SpeechCT-CLIP: Distilling Text-Image Knowledge to Speech for Voice-Native Multimodal CT Analysis
Abstract
SpeechCT-CLIP model learns visual-language representations from spoken radiology reports through contrastive training and knowledge distillation from text-image CLIP, achieving near-text-level performance in zero-shot classification and retrieval tasks.

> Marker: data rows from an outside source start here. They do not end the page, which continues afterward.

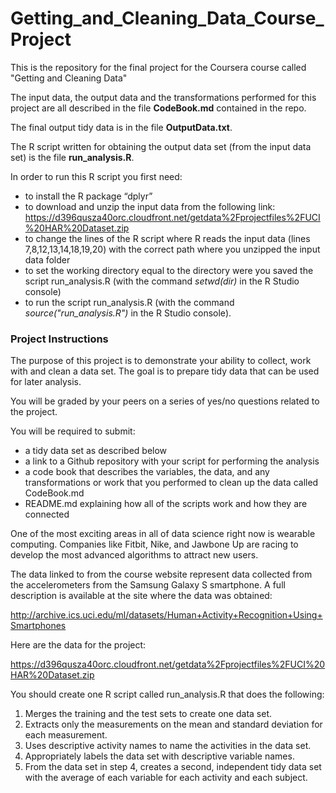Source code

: # Getting_and_Cleaning_Data_Course_Project
This is the repository for the final project for the Coursera course called "Getting and Cleaning Data"

The input data, the output data and the transformations performed for this project are all described in the file **CodeBook.md** contained in the repo.

The final output tidy data is in the file **OutputData.txt**.

The R script written for obtaining the output data set (from the input data set) is the file **run_analysis.R**.

In order to run this R script you first need:
* to install the R package “dplyr”
* to download and unzip the input data from the following link: https://d396qusza40orc.cloudfront.net/getdata%2Fprojectfiles%2FUCI%20HAR%20Dataset.zip
* to change the lines of the R script where R reads the input data (lines 7,8,12,13,14,18,19,20) with the correct path where you unzipped the input data folder
* to set the working directory equal to the directory were you saved the script run_analysis.R (with the command *setwd(dir)* in the R Studio console)
* to run the script run_analysis.R (with the command *source("run_analysis.R")* in the R Studio console).

### Project Instructions

The purpose of this project is to demonstrate your ability to collect, work with and clean a data set. The goal is to prepare tidy data that can be used for later analysis. 

You will be graded by your peers on a series of yes/no questions related to the project. 

You will be required to submit:

* a tidy data set as described below
* a link to a Github repository with your script for performing the analysis
* a code book that describes the variables, the data, and any transformations or work that you performed to clean up the data called CodeBook.md
* README.md explaining how all of the scripts work and how they are connected


One of the most exciting areas in all of data science right now is wearable computing. Companies like Fitbit, Nike, and Jawbone Up are racing to develop the most advanced algorithms to attract new users. 

The data linked to from the course website represent data collected from the accelerometers from the Samsung Galaxy S smartphone. A full description is available at the site where the data was obtained:

http://archive.ics.uci.edu/ml/datasets/Human+Activity+Recognition+Using+Smartphones

Here are the data for the project:

https://d396qusza40orc.cloudfront.net/getdata%2Fprojectfiles%2FUCI%20HAR%20Dataset.zip

You should create one R script called run_analysis.R that does the following:

1. Merges the training and the test sets to create one data set.
2. Extracts only the measurements on the mean and standard deviation for each
measurement.
3. Uses descriptive activity names to name the activities in the data set.
4. Appropriately labels the data set with descriptive variable names.
5. From the data set in step 4, creates a second, independent tidy data set with the average
of each variable for each activity and each subject.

Spoken communication plays a central role in clinical workflows. In radiology, for example, most reports are created through dictation. Yet, nearly all medical AI systems rely exclusively on written text. In this work, we address this gap by exploring the feasibility of learning visual-language representations directly from spoken radiology reports. Specifically, we synthesize a large-scale dataset (Speech-RATE) of spoken radiology reports and train SpeechCT-CLIP, a contrastive model that aligns speech and 3D CT volumes in a shared representation space. While naive speech-based models underperform compared to text-trained counterparts, we show that knowledge distillation from a pretrained text-image CLIP model effectively transfers semantic alignment capabilities from text to speech, substantially narrowing this gap. Experiments demonstrate improved zero-shot classification F1 from 0.623 to 0.705, recovering 88% of the performance difference, and strong retrieval results without requiring text at inference. These findings highlight speech as a practical alternative to text in multimodal pretraining and open the door to voice-driven diagnostic support tools in clinical practice.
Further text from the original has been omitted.